Le troisième élément, même s’il est plutôt ennuyeux et technique, est une refonte complète de la façon dont le gouvernement du Canada détermine l’admissibilité aux programmes et aux services qui visent les personnes en situation de handicap. Je parle de retirer les critères d’admissibilité du régime fiscal. Je parle aussi d’une compréhension moderne et fonctionnelle du handicap. Cette refonte s’imposait depuis longtemps et elle nécessitera beaucoup de travail, mais elle changera totalement la façon dont le gouvernement voit les personnes handicapées.
Le sénateur Munson : Je vous remercie beaucoup de votre réponse.
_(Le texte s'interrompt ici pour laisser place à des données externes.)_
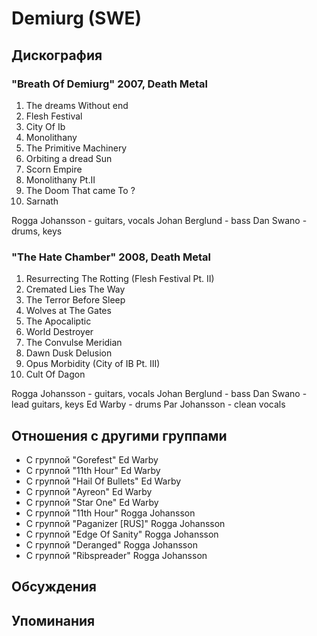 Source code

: # Demiurg (SWE)



## Дискография

### "Breath Of Demiurg" 2007, Death Metal

1. The dreams Without end
2. Flesh Festival
3. City Of Ib
4. Monolithany
5. The Primitive Machinery
6. Orbiting a dread Sun
7. Scorn Empire
8. Monolithany Pt.II
9. The Doom That came To ?
10. Sarnath

Rogga Johansson - guitars, vocals
Johan Berglund - bass
Dan Swano - drums, keys

### "The Hate Chamber" 2008, Death Metal

1. Resurrecting The Rotting (Flesh Festival Pt.
II)
2. Cremated Lies The Way
3. The Terror Before Sleep
4. Wolves at The Gates
5. The Apocaliptic
6. World Destroyer
7. The Convulse Meridian
8. Dawn Dusk Delusion
9. Opus Morbidity (City of IB Pt. III)
10. Cult Of Dagon

Rogga Johansson - guitars, vocals
Johan Berglund - bass
Dan Swano - lead guitars, keys
Ed Warby - drums
Par Johansson - clean vocals


## Отношения с другими группами

* C группой "Gorefest" Ed Warby
* C группой "11th Hour" Ed Warby
* C группой "Hail Of Bullets" Ed Warby
* C группой "Ayreon" Ed Warby
* C группой "Star One" Ed Warby
* C группой "11th Hour" Rogga Johansson
* C группой "Paganizer [RUS]" Rogga Johansson
* C группой "Edge Of Sanity" Rogga Johansson
* C группой "Deranged" Rogga Johansson
* C группой "Ribspreader" Rogga Johansson

## Обсуждения


## Упоминания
Je cède la parole à la sénatrice Bovey pour les deux minutes qui restent.
La sénatrice Bovey : Madame la ministre, je vais revenir aux arts, ce qui n’est pas surprenant. Nous savons qu’il y a eu des mises à pied massives dans le secteur des arts et de la culture, et ce, malgré les mesures vraiment formidables prises par le gouvernement, le Conseil des arts du Canada et Patrimoine Canada, dont je salue la souplesse.
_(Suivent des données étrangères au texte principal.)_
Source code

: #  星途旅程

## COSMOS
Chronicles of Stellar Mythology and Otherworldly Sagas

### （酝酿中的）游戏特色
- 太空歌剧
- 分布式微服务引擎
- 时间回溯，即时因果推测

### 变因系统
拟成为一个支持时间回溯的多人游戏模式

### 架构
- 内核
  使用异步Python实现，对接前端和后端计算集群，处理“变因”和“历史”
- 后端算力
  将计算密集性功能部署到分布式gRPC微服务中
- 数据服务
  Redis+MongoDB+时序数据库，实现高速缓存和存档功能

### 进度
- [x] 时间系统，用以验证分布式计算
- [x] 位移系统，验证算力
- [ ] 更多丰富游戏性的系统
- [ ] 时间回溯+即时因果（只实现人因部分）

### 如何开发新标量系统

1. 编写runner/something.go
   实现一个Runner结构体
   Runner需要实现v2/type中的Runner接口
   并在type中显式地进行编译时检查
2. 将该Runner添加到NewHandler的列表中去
Toutefois, beaucoup de ces mises à pied ne sont plus temporaires. Je suis bouleversée par le nombre de jeunes personnes — plus jeunes que moi — qui ont travaillé dans un domaine pendant 15, 20 ou 25 ans et qui sont maintenant au chômage indéfiniment. Étant donné la prolongation de la subvention salariale, je me demande si ces personnes peuvent être réembauchées par les organismes qui ont dû les mettre à pied, parce qu’ils craignaient de ne plus recevoir la subvention. Seraient-elles alors admissibles à la subvention salariale si l’organisme les réembauchait?
Mme Freeland : Oui, absolument. La subvention salariale a été prolongée cet été en partie pour rassurer les organismes et les entreprises.
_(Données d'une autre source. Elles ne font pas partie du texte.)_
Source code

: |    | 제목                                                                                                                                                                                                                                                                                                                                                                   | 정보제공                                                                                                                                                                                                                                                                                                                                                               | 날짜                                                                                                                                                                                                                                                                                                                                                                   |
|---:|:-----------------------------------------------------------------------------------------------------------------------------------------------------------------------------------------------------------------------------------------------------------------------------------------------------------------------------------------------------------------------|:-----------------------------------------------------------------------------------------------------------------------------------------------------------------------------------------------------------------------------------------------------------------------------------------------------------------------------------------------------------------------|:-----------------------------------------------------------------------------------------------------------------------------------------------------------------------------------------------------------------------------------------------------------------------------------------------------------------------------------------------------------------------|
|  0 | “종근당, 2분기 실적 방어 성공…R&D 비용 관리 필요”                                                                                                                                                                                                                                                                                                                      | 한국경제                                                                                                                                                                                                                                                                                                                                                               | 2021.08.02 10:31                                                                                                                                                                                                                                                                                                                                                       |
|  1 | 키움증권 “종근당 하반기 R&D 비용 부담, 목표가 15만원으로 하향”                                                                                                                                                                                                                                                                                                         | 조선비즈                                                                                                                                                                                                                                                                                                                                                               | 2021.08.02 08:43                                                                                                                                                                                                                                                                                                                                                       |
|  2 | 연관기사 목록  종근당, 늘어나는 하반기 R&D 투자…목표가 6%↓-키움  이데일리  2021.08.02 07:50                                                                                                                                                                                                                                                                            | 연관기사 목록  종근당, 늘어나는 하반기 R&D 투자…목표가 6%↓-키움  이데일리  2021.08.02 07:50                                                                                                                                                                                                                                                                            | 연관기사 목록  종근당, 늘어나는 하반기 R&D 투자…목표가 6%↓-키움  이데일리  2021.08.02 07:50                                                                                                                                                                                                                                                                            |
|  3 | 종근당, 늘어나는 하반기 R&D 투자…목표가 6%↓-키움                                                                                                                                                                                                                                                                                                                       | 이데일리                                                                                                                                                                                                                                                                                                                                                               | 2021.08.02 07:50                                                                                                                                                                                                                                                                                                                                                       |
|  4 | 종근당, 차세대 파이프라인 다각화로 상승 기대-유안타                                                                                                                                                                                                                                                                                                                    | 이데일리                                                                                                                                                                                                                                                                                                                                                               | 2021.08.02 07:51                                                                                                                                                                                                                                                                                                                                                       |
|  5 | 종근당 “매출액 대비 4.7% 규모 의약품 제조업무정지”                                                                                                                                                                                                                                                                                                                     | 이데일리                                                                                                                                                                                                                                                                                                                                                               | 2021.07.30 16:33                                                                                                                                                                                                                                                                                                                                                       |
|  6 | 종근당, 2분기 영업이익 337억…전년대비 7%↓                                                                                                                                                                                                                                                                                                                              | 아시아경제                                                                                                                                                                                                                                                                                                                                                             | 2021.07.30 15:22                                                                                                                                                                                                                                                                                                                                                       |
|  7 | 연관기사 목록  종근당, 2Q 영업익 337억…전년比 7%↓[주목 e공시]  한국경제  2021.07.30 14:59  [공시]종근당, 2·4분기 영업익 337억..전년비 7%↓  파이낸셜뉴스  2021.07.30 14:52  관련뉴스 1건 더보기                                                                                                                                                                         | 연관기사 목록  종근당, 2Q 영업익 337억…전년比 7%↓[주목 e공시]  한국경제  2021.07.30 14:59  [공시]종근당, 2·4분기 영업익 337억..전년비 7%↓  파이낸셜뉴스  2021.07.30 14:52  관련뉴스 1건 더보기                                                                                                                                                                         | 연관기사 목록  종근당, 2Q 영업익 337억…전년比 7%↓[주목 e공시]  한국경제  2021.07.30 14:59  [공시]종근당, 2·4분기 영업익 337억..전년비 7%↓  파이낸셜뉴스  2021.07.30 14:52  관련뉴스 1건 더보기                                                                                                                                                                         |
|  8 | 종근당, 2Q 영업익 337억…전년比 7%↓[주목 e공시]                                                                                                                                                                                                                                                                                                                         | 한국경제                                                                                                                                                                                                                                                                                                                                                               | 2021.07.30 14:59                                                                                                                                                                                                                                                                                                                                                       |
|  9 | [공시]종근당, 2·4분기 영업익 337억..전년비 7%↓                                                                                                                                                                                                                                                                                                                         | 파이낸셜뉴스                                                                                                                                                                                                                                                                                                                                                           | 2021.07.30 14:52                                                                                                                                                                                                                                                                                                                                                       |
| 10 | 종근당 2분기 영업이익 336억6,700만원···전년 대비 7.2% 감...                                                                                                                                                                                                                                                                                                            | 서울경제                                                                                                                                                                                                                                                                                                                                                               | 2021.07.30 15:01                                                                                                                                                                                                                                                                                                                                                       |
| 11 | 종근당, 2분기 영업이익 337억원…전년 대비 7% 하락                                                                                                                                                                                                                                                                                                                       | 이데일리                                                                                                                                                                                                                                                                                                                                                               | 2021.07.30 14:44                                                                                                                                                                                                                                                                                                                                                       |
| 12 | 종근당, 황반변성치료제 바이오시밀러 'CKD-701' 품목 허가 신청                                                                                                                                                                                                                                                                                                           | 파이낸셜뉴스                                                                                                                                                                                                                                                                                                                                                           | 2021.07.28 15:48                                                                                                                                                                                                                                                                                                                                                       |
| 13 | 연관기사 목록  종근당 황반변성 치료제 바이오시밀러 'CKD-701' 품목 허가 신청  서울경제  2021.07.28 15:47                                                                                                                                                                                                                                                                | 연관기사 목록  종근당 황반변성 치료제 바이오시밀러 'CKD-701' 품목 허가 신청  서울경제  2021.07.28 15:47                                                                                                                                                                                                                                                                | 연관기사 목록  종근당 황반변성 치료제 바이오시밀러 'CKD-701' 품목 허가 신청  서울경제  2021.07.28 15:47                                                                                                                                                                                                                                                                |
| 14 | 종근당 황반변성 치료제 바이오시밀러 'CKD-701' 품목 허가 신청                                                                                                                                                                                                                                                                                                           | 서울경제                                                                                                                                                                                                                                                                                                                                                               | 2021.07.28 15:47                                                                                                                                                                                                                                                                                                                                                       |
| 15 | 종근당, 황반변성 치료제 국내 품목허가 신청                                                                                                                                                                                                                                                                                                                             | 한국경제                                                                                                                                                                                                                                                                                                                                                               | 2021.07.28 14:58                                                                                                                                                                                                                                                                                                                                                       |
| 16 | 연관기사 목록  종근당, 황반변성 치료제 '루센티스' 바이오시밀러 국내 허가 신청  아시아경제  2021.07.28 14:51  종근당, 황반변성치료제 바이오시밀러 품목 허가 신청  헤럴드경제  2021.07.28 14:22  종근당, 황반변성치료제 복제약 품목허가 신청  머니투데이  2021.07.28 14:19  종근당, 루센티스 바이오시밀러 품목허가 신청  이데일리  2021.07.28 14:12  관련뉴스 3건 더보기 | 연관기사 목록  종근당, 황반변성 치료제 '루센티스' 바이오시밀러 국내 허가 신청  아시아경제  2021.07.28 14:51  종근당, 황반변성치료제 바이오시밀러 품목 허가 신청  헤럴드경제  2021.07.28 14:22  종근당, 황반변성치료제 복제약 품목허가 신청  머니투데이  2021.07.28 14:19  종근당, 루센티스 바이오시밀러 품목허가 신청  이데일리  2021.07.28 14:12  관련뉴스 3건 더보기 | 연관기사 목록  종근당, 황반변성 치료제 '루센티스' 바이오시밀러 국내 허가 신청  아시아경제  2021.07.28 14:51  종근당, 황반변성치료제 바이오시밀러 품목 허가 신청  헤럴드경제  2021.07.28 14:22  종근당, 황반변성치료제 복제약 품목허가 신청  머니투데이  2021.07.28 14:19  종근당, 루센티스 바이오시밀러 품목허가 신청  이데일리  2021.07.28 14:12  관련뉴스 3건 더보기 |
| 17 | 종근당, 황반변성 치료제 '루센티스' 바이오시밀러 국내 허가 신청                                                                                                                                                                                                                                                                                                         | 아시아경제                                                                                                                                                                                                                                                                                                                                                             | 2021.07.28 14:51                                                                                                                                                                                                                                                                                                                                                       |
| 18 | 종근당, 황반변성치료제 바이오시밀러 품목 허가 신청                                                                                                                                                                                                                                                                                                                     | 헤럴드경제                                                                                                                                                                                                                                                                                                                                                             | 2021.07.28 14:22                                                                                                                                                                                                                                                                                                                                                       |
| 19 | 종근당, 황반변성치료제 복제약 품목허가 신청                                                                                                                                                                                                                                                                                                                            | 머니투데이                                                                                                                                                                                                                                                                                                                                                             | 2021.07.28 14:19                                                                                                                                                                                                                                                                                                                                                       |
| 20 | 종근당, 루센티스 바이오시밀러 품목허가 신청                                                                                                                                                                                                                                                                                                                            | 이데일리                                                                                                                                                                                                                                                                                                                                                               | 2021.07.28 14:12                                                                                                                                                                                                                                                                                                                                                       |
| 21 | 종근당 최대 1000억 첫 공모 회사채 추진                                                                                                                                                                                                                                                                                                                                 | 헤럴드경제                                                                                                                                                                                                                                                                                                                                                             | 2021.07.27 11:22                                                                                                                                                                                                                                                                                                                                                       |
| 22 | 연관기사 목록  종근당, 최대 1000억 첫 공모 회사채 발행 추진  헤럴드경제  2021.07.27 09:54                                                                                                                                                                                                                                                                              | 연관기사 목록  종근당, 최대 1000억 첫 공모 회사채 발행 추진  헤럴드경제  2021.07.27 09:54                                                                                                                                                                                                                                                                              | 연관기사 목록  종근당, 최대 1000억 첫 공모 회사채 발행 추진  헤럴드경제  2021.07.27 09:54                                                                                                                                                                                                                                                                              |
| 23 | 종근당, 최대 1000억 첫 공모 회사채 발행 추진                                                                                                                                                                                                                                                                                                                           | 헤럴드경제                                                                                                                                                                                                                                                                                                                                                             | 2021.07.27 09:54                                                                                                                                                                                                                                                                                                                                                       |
J’espère, sénatrice, que ces organismes feront exactement ce que vous proposez, en embauchant de nouveau ces personnes, sachant que nous allons vaincre le virus et qu’ils recevront le soutien nécessaire pour garder ces employés durant la période de transition.
La sénatrice Bovey : Ils disent qu’ils craignent de le faire.
Mme Freeland : Dites-leur qu’il n’y a pas de danger, puisque la subvention salariale sera en place jusqu’à l’été.